While he is a self-described “amateur historian” (and he is very knowledgeable; I describe myself as more of a professional nudnik), his essay ignored the historical context of the seminary phenomenon. Specifically, its startling recency and rapid progression. The introduction of the now ubiquitous year in Eretz Yisrael was not a 1940s-era development like that of Rebbetzin Kaplan’s Bais Yaakov of Williamsburg, which spared people like my mother a”h from having to go to public high school. Nor is it akin to other dramatic improvements in frum life from those decades like, for example, the advances in organized kashrus.
The seminary year in Eretz Yisrael was a development that emerged quite suddenly between 1980 and 2000, before which it was a relatively uncommon route taken by a few idealistic young ladies willing to put their young adult lives on hold for a year. My older sisters — baby boomers themselves — report that virtually none of their classmates chose this. It then progressed with almost linear mathematical precision to being an option pursued by perhaps half of new high school graduates by 1990 (my wife’s era), and then nearly 100 percent by the early 2000s.

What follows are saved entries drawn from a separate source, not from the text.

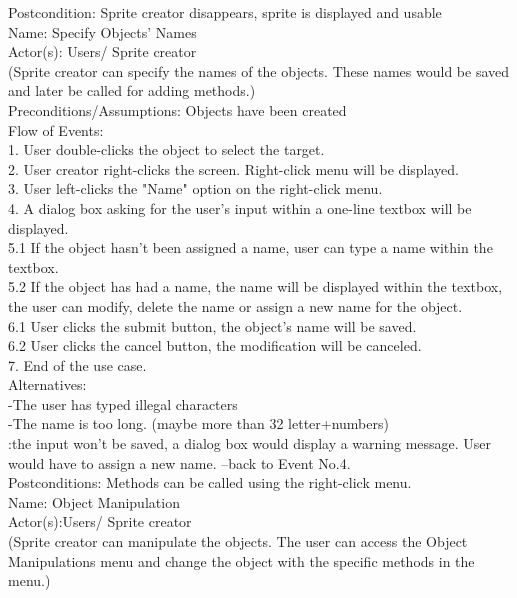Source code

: \documentclass[12pt]{report}
\begin{document}
Postcondition: Sprite creator disappears, sprite is displayed and usable\\[2\baselineskip]

Name: Specify Objects' Names\\
Actor(s): Users/ Sprite creator\\
(Sprite creator can specify the names of the objects. These names would be saved and later be called for adding methods.)\\
Preconditions/Assumptions: Objects have been created\\[1\baselineskip]
Flow of Events: \\
1. User double-clicks the object to select the target.\\
2. User creator right-clicks the screen. Right-click menu will be displayed.\\
3. User left-clicks the "Name" option on the right-click menu.\\
4. A dialog box asking for the user's input within a one-line textbox will be displayed.\\
5.1 If the object hasn't been assigned a name, user can type a name within the textbox.\\
5.2 If the object has had a name, the name will be displayed within the textbox, the user can modify, delete the name or assign a new name for the object.\\
6.1 User clicks the submit button, the object's name will be saved.\\
6.2 User clicks the cancel button, the modification will be canceled. \\
7. End of the use case. \\[1\baselineskip]
Alternatives: \\
-The user has typed illegal characters\\
-The name is too long. (maybe more than 32 letter+numbers)\\
:the input won't be saved, a dialog box would display a warning message. User would have to assign a new name. --back to Event No.4.\\
Postconditions: Methods can be called using the right-click menu.\\[2\baselineskip]
Name: Object Manipulation\\
Actor(s):Users/ Sprite creator\\
(Sprite creator can manipulate the objects. The user can access the Object Manipulations menu and change the object with the specific methods in the menu.)\\
\end{document}

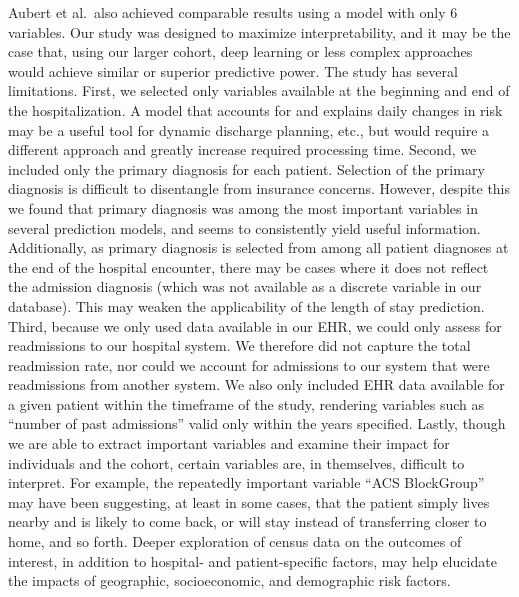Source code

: Aubert et al.\ also achieved comparable results using a model with only 6 variables.\supercite{Aubert2017}
Our study was designed to maximize interpretability, and it may be the case that, using our larger cohort,
deep learning or less complex approaches would achieve similar or superior predictive power.\supercite{unreasonable2017}
The study has several limitations.
First, we selected only variables available at the beginning and end of the hospitalization.\@
A model that accounts for and explains daily changes in risk may be a useful tool for dynamic discharge planning, etc.,
but would require a different approach and greatly increase required processing time.\@ 
Second, we included only the primary diagnosis for each patient. 
Selection of the primary diagnosis is difficult to disentangle from insurance concerns.
However, despite this we found that primary diagnosis was among the most important variables in 
several prediction models, and seems to consistently yield useful information. 
Additionally, as primary diagnosis is selected from among all patient diagnoses
at the end of the hospital encounter, there may be cases where it does not 
reflect the admission diagnosis (which was not available as a discrete variable in our database).\@ 
This may weaken the applicability of the length of stay prediction.\@
Third, because we only used data available in our EHR, 
we could only assess for readmissions to our hospital system.\@
We therefore did not capture the total readmission rate,
nor could we account for admissions to our system that were readmissions
from another system.\@ 
We also only included EHR data available for a given patient within the timeframe of the study,
rendering variables such as ``number of past admissions'' valid only within the years specified.\@
Lastly, though we are able to extract important variables and examine their impact for individuals and the cohort,
certain variables are, in themselves, difficult to interpret.\@
For example, the repeatedly important variable ``ACS BlockGroup'' may have been suggesting, at least in some cases,
that the patient simply lives nearby and is likely to come back, or will stay instead of transferring closer to home, and so forth.\@
Deeper exploration of census data on the outcomes of interest, 
in addition to hospital- and patient-specific factors, may help elucidate the impacts of 
geographic, socioeconomic, and demographic risk factors.\supercite{krumholz2017}
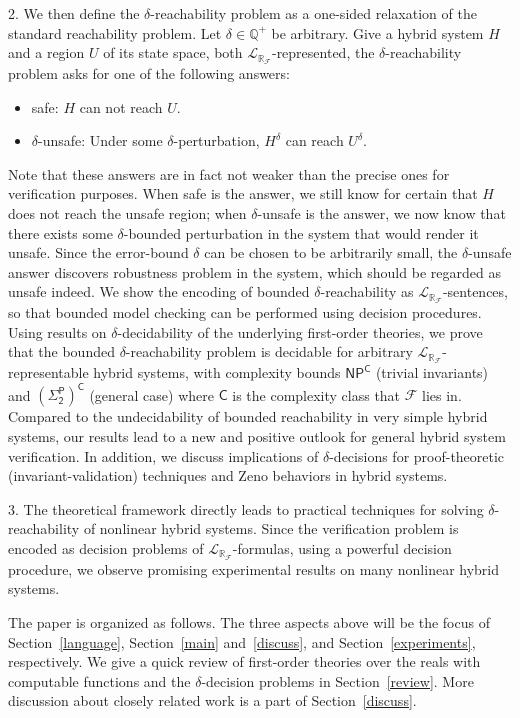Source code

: \documentclass[envcountsect]{llncs}
\newcommand{\lrf}{\mathcal{L}_{\mathbb{R}_{\mathcal{F}}}}
\begin{document}
2. We then define the $\delta$-reachability problem as a one-sided
relaxation of the standard reachability problem. Let $\delta\in \mathbb{Q}^+$ be
arbitrary. Give a hybrid system $H$ and a region $U$ of its state
space, both $\lrf$-represented, the $\delta$-reachability problem asks for
one of the following answers:
\begin{itemize}
 \item {\sf safe}: $H$ can not reach $U$.
 \item {\sf $\delta$-unsafe}: Under some $\delta$-perturbation, $H^{\delta}$ can
reach $U^{\delta}$. 
\end{itemize}
Note that these answers are in fact not weaker than the precise ones for
verification purposes. When {\sf safe} is the answer, we still know for certain
that $H$ does not reach the unsafe region; when {\sf $\delta$-unsafe} is the
answer, we now know that there exists some $\delta$-bounded perturbation in the
system that would render it unsafe. Since the error-bound $\delta$ can be chosen
to be arbitrarily small, the $\delta$-unsafe answer discovers robustness problem
in the system, which should be regarded as unsafe indeed. We show the encoding
 of bounded $\delta$-reachability as $\lrf$-sentences, so that bounded model
checking can be performed using decision procedures. Using results on
$\delta$-decidability of the underlying first-order theories, we prove that the
bounded $\delta$-reachability problem is decidable for arbitrary
$\lrf$-representable hybrid systems, with complexity bounds $\mathsf{NP^C}$
(trivial invariants) and $\mathsf{(\Sigma_2^P)^C}$ (general case) where
$\mathsf{C}$ is the complexity class that $\mathcal{F}$ lies in. Compared to the
undecidability of bounded reachability in very simple hybrid systems, our
results lead to a new and positive outlook for general hybrid system
verification. In addition, we discuss implications of $\delta$-decisions
for proof-theoretic (invariant-validation) techniques and Zeno
behaviors in hybrid systems.  

3. The theoretical framework directly leads to practical techniques for solving
$\delta$-reachability of nonlinear hybrid systems. Since the verification
problem is encoded as decision problems of $\lrf$-formulas, using a
powerful decision procedure, we observe promising experimental results on many
nonlinear hybrid systems. 

The paper is organized as follows. The three aspects above will be the focus
of Section~\ref{language}, Section~\ref{main} and~\ref{discuss}, and
Section~\ref{experiments}, respectively. We give a quick review of
first-order theories over the reals with computable functions and the 
$\delta$-decision problems in Section~\ref{review}. More discussion about
closely related work is a part of Section~\ref{discuss}. 
\end{document}
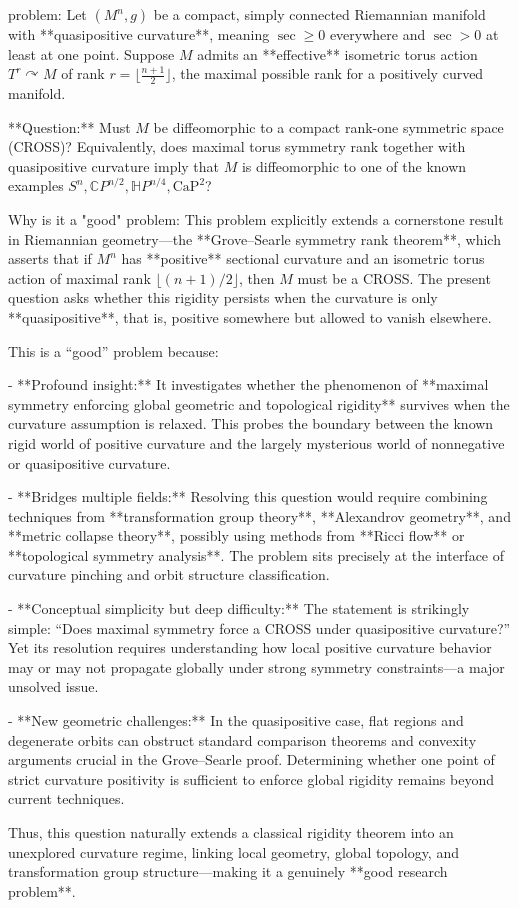 problem:  
Let \( (M^n, g) \) be a compact, simply connected Riemannian manifold with **quasipositive curvature**, meaning \( \sec \ge 0 \) everywhere and \( \sec > 0 \) at least at one point. Suppose \( M \) admits an **effective** isometric torus action \( T^r \curvearrowright M \) of rank \( r = \lfloor \tfrac{n+1}{2} \rfloor \), the maximal possible rank for a positively curved manifold.  

**Question:**  
Must \( M \) be diffeomorphic to a compact rank-one symmetric space (CROSS)?  
Equivalently, does maximal torus symmetry rank together with quasipositive curvature imply that \( M \) is diffeomorphic to one of the known examples \( S^n, \mathbb{C}P^{n/2}, \mathbb{H}P^{n/4}, \mathrm{CaP}^2 \)?  

Why is it a "good" problem:  
This problem explicitly extends a cornerstone result in Riemannian geometry—the **Grove–Searle symmetry rank theorem**, which asserts that if \( M^n \) has **positive** sectional curvature and an isometric torus action of maximal rank \( \lfloor (n+1)/2 \rfloor \), then \( M \) must be a CROSS. The present question asks whether this rigidity persists when the curvature is only **quasipositive**, that is, positive somewhere but allowed to vanish elsewhere.  

This is a “good” problem because:  

- **Profound insight:** It investigates whether the phenomenon of **maximal symmetry enforcing global geometric and topological rigidity** survives when the curvature assumption is relaxed. This probes the boundary between the known rigid world of positive curvature and the largely mysterious world of nonnegative or quasipositive curvature.  

- **Bridges multiple fields:** Resolving this question would require combining techniques from **transformation group theory**, **Alexandrov geometry**, and **metric collapse theory**, possibly using methods from **Ricci flow** or **topological symmetry analysis**. The problem sits precisely at the interface of curvature pinching and orbit structure classification.  

- **Conceptual simplicity but deep difficulty:** The statement is strikingly simple: “Does maximal symmetry force a CROSS under quasipositive curvature?” Yet its resolution requires understanding how local positive curvature behavior may or may not propagate globally under strong symmetry constraints—a major unsolved issue.  

- **New geometric challenges:** In the quasipositive case, flat regions and degenerate orbits can obstruct standard comparison theorems and convexity arguments crucial in the Grove–Searle proof. Determining whether one point of strict curvature positivity is sufficient to enforce global rigidity remains beyond current techniques.  

Thus, this question naturally extends a classical rigidity theorem into an unexplored curvature regime, linking local geometry, global topology, and transformation group structure—making it a genuinely **good research problem**.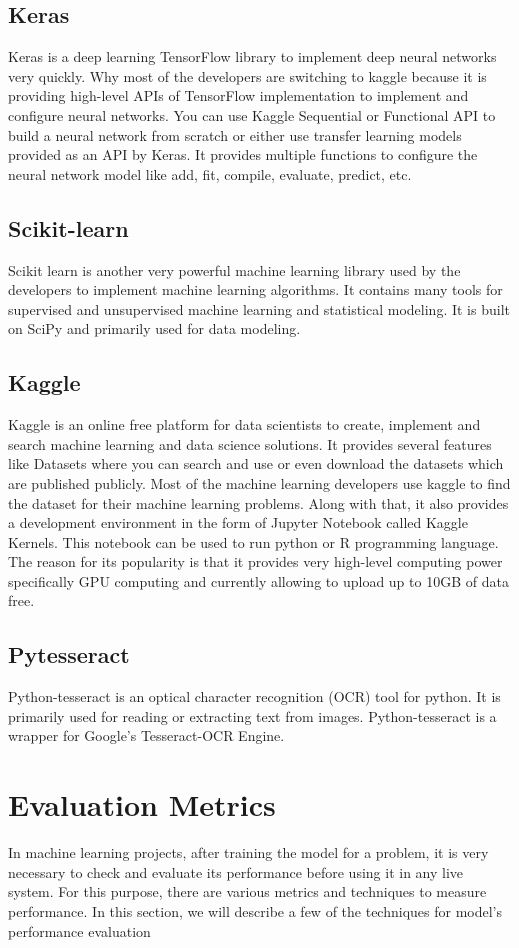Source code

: \subsection{Keras}
Keras is a deep learning TensorFlow library to implement deep neural networks very quickly. Why most of the developers are switching to kaggle because it is providing high-level APIs of TensorFlow implementation to implement and configure neural networks. You can use Kaggle Sequential or Functional API to build a neural network from scratch or either use transfer learning models provided as an API by Keras. It provides multiple functions to configure the neural network model like add, fit, compile, evaluate, predict, etc.
\subsection{Scikit-learn}
Scikit learn is another very powerful machine learning library used by the developers to implement machine learning algorithms. It contains many tools for supervised and unsupervised machine learning and statistical modeling. It is built on SciPy and primarily used for data modeling.
\subsection{Kaggle}
Kaggle is an online free platform for data scientists to create, implement and search machine learning and data science solutions. It provides several features like Datasets where you can search and use or even download the datasets which are published publicly. Most of the machine learning developers use kaggle to find the dataset for their machine learning problems. Along with that, it also provides a development environment in the form of Jupyter Notebook called Kaggle Kernels. This notebook can be used to run python or R programming language. The reason for its popularity is that it provides very high-level computing power specifically GPU computing and currently allowing to upload up to 10GB of data free.
\subsection{Pytesseract}
Python-tesseract is an optical character recognition (OCR) tool for python. It is primarily used for reading or extracting text from images. Python-tesseract is a wrapper for Google's Tesseract-OCR Engine.
\section{Evaluation Metrics}
In machine learning projects, after training the model for a problem, it is very necessary to check and evaluate its performance before using it in any live system. For this purpose, there are various metrics and techniques to measure performance. In this section, we will describe a few of the techniques for model's performance evaluation
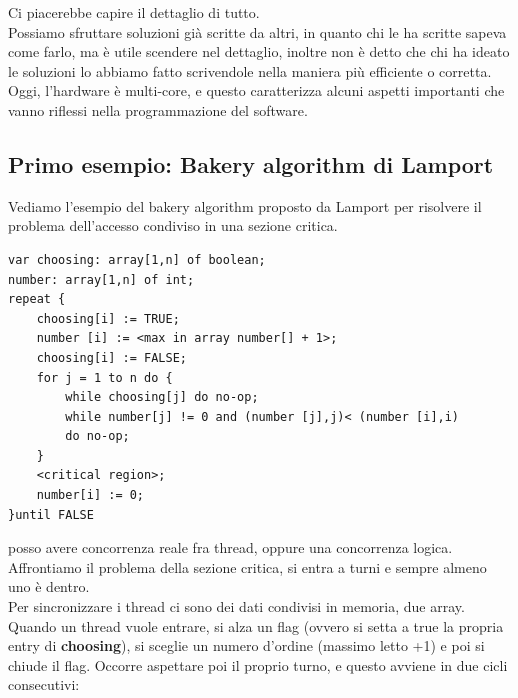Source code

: \documentclass[12pt, oneside]{extbook}
\begin{document}
Ci piacerebbe capire il dettaglio di tutto.\\ Possiamo sfruttare soluzioni già scritte da altri, in quanto chi le ha scritte sapeva come farlo, ma è utile scendere nel dettaglio, inoltre non è detto che chi ha ideato le soluzioni lo abbiamo fatto scrivendole nella maniera più efficiente o corretta. Oggi, l'hardware è multi-core, e questo caratterizza alcuni aspetti importanti che vanno riflessi nella programmazione del software.
\subsection{Primo esempio: Bakery algorithm di Lamport}
Vediamo l'esempio del bakery algorithm proposto da Lamport per risolvere il problema dell'accesso condiviso in una sezione critica.
\begin{lstlisting}
var choosing: array[1,n] of boolean;
number: array[1,n] of int;
repeat {
	choosing[i] := TRUE;
	number [i] := <max in array number[] + 1>;
	choosing[i] := FALSE;
	for j = 1 to n do {
		while choosing[j] do no-op;
		while number[j] != 0 and (number [j],j)< (number [i],i)
		do no-op;
	}
	<critical region>;
	number[i] := 0;
}until FALSE
\end{lstlisting}
posso avere concorrenza reale fra thread, oppure una concorrenza logica. Affrontiamo il problema della sezione critica, si entra a turni e sempre almeno uno è dentro.\\ Per sincronizzare i thread ci sono dei dati condivisi in memoria, due array.\\ Quando un thread vuole entrare, si alza un flag (ovvero si setta a true la propria entry di \textbf{choosing}), si sceglie un numero d'ordine (massimo letto +1) e poi si chiude il flag. Occorre aspettare poi il proprio turno, e questo avviene in due cicli consecutivi:
\end{document}
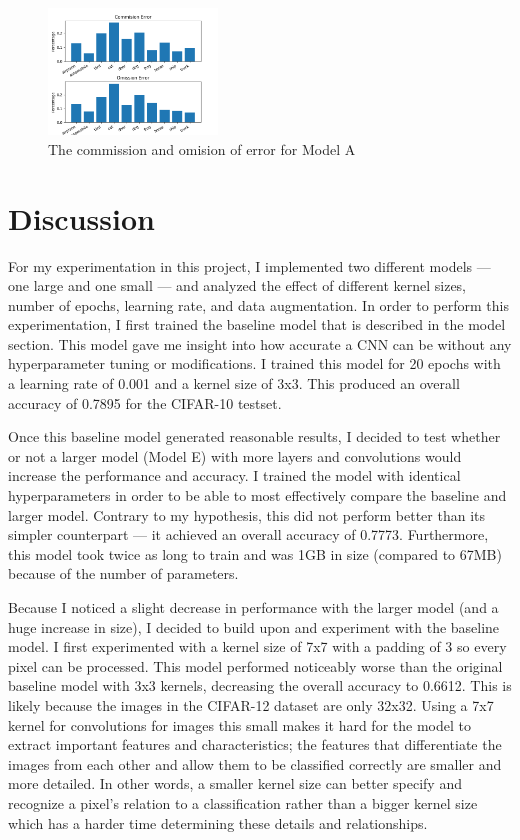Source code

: \documentclass[11pt,a4paper]{article}
\begin{document}
\begin{figure}
  \centering
  \includegraphics[width=0.40\textwidth]{figures/commission_omision.png}
  \caption{The commission and omision of error for Model A}
  \label{fig:commission_omision}
\end{figure}



\section{Discussion}

For my experimentation in this project, I implemented two different models --- one large and one small --- and 
 analyzed the effect of different kernel sizes, number of epochs, learning rate, and data augmentation. 
 In order to perform this experimentation, I first trained the baseline model that is described in the model section. 
 This model gave me insight into how accurate a CNN can be without any hyperparameter tuning or modifications. 
 I trained this model for 20 epochs with a learning rate of 0.001 and a kernel size of 3x3. This produced an overall 
 accuracy of 0.7895 for the CIFAR-10 testset. 

Once this baseline model generated reasonable results, I decided to test whether or not a larger model (Model E) with 
 more layers and convolutions would increase the performance and accuracy. I trained the model with identical hyperparameters
  in order to be able to most effectively compare the baseline and larger model. Contrary to my hypothesis, this did not perform
   better than its simpler counterpart --- it achieved an overall accuracy of 0.7773. Furthermore, this model took twice as long
    to train and was 1GB in size (compared to 67MB) because of the number of parameters. 

Because I noticed a slight decrease in performance with the larger model (and a huge increase in size), I decided to build upon and experiment
 with the baseline model. I first experimented with a kernel size of 7x7 with a padding of 3 so every pixel can be processed.
  This model performed noticeably worse than the original baseline model with 3x3 kernels, decreasing the overall accuracy to 0.6612.
   This is likely because the images in the CIFAR-12 dataset are only 32x32. Using a 7x7 kernel for convolutions for images this 
   small makes it hard for the model to extract important features and characteristics; the features that differentiate the images
    from each other and allow them to be classified correctly are smaller and more detailed. In other words, a smaller kernel size 
    can better specify and recognize a pixel's relation to a classification rather than a bigger kernel size which has a harder 
    time determining these details and relationships.
\end{document}
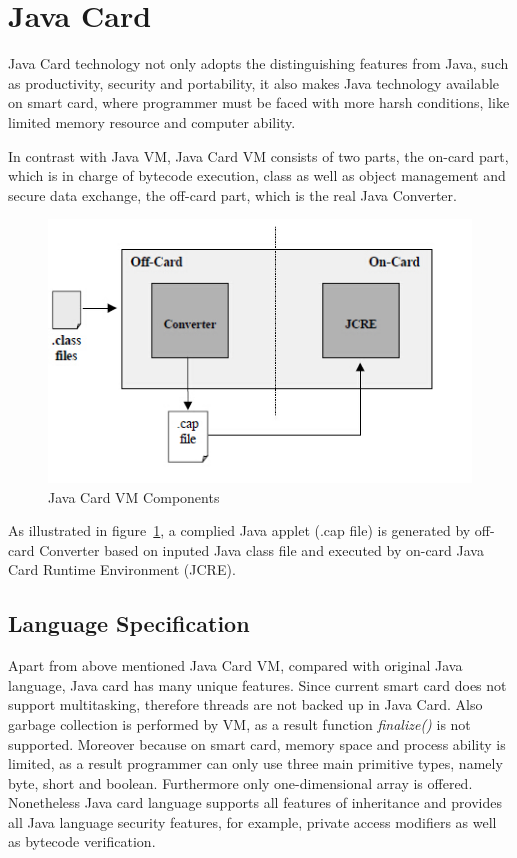 \section{Java Card}
Java Card technology not only adopts the distinguishing features from Java, such as productivity, security and portability\cite{jcadg}, it also makes Java technology available on smart card, where programmer must be faced with more harsh conditions, like limited memory resource and computer ability.

In contrast with Java VM, Java Card VM consists of two parts, the on-card part, which is in charge of bytecode execution, class as well as object management and secure data exchange, the off-card part, which is the real Java Converter.
 \begin{figure}[!htbp]
	\centering
	\includegraphics[width=1\textwidth]{jcvm.jpg}
		\caption{Java Card VM Components\cite{jcadg}}
	\label{fig:jcvm}
\end{figure}
As illustrated in figure~\ref{fig:jcvm}, a complied Java applet (.cap file) is generated by off-card Converter based on inputed Java class file and executed by on-card Java Card Runtime Environment (JCRE). 

\subsection{Language Specification}
Apart from above mentioned Java Card VM, compared with original Java language, Java card has many unique features.
Since current smart card does not support multitasking, therefore threads are not backed up in Java Card. Also garbage collection  is performed by VM, as a result function \emph{finalize()} is not supported. Moreover because on smart card, memory space and process ability is limited, as a result programmer can only use three main primitive types, namely byte, short and boolean. Furthermore only one-dimensional array is offered. Nonetheless Java card language supports all features of inheritance and provides all Java language security features, for example, private access modifiers as well as bytecode verification\cite{jcadg}.

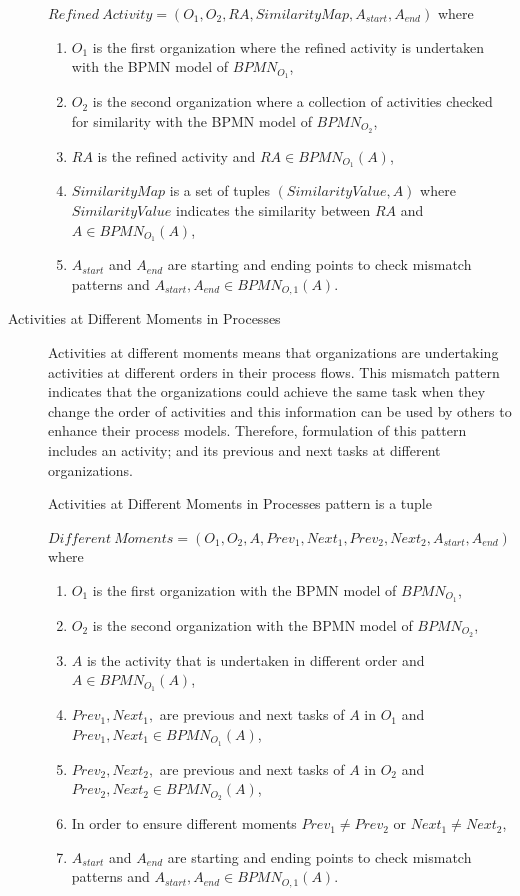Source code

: \begin{description}
\begin{definition}
		${Refined\ Activity} = (O_{1}, O_{2}, RA, SimilarityMap, A_{start}, A_{end}) $ where 
		\begin{enumerate}
		  \item $O_{1}$ is the first organization where the refined activity is undertaken with the BPMN model of $BPMN_{{O}_{1}}$,
		  \item $O_{2}$ is the second organization where a collection of activities checked for similarity with the BPMN model of $BPMN_{{O}_{2}}$,
		  \item $RA$ is the refined activity and $RA \in BPMN_{{O}_{1}}(A)$,
		  \item $SimilarityMap$ is a set of tuples $(SimilarityValue, A)$ where $SimilarityValue$ indicates the similarity between $RA$ and $A \in BPMN_{{O}_{1}}(A)$, 
 		  \item $A_{start}$ and $A_{end}$ are starting and ending points to check mismatch patterns and $A_{start}, A_{end} \in BPMN_{O,1}(A)$.
		\end{enumerate}
		\end{definition}
   \item[Activities at Different Moments in Processes] Activities at different moments means that organizations are undertaking activities at different orders in their process flows. This mismatch pattern indicates that the organizations could achieve the same task when they change the order of activities and this information can be used by others to enhance their process models. Therefore, formulation of this pattern includes an activity; and its previous and next tasks at different organizations.
		\theoremstyle{definition}
		\begin{definition}
		Activities at Different Moments in Processes pattern is a tuple 

		${Different\ Moments} = (O_{1}, O_{2}, A, Prev_{1}, Next_{1},Prev_{2}, Next_{2}, A_{start}, A_{end}) $ where 
		\begin{enumerate}
		  \item $O_{1}$ is the first organization with the BPMN model of $BPMN_{{O}_{1}}$,
		  \item $O_{2}$ is the second organization with the BPMN model of $BPMN_{{O}_{2}}$,
		  \item $A$ is the activity that is undertaken in different order and $A \in BPMN_{{O}_{1}}(A)$,
		  \item $Prev_{1}, Next_{1},$ are previous and next tasks of $A$ in $O_{1}$ and  $Prev_{1}, Next_{1} \in  BPMN_{{O}_{1}}(A)$,
  		  \item $Prev_{2}, Next_{2},$ are previous and next tasks of $A$ in $O_{2}$ and  $Prev_{2}, Next_{2} \in  BPMN_{{O}_{2}}(A)$,
  		  \item In order to ensure different moments $Prev_{1} \neq Prev_{2}$ or $Next_{1} \neq Next_{2}$,
 		  \item $A_{start}$ and $A_{end}$ are starting and ending points to check mismatch patterns and $A_{start}, A_{end} \in BPMN_{O,1}(A)$.
		\end{enumerate}
		\end{definition}


\end{description}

We had already produced two generations of Bais Yaakov high school graduates, pillars of our community who became the well-respected mothers and grandmothers of today’s students, and who would likely be amused by the suggestion that their chinuch and commitment to Yiddishkeit were in any way lacking because they were not afforded this opportunity. The seminary year in Eretz Yisrael was simply not a development that emerged from any sense of urgency from our Torah leadership.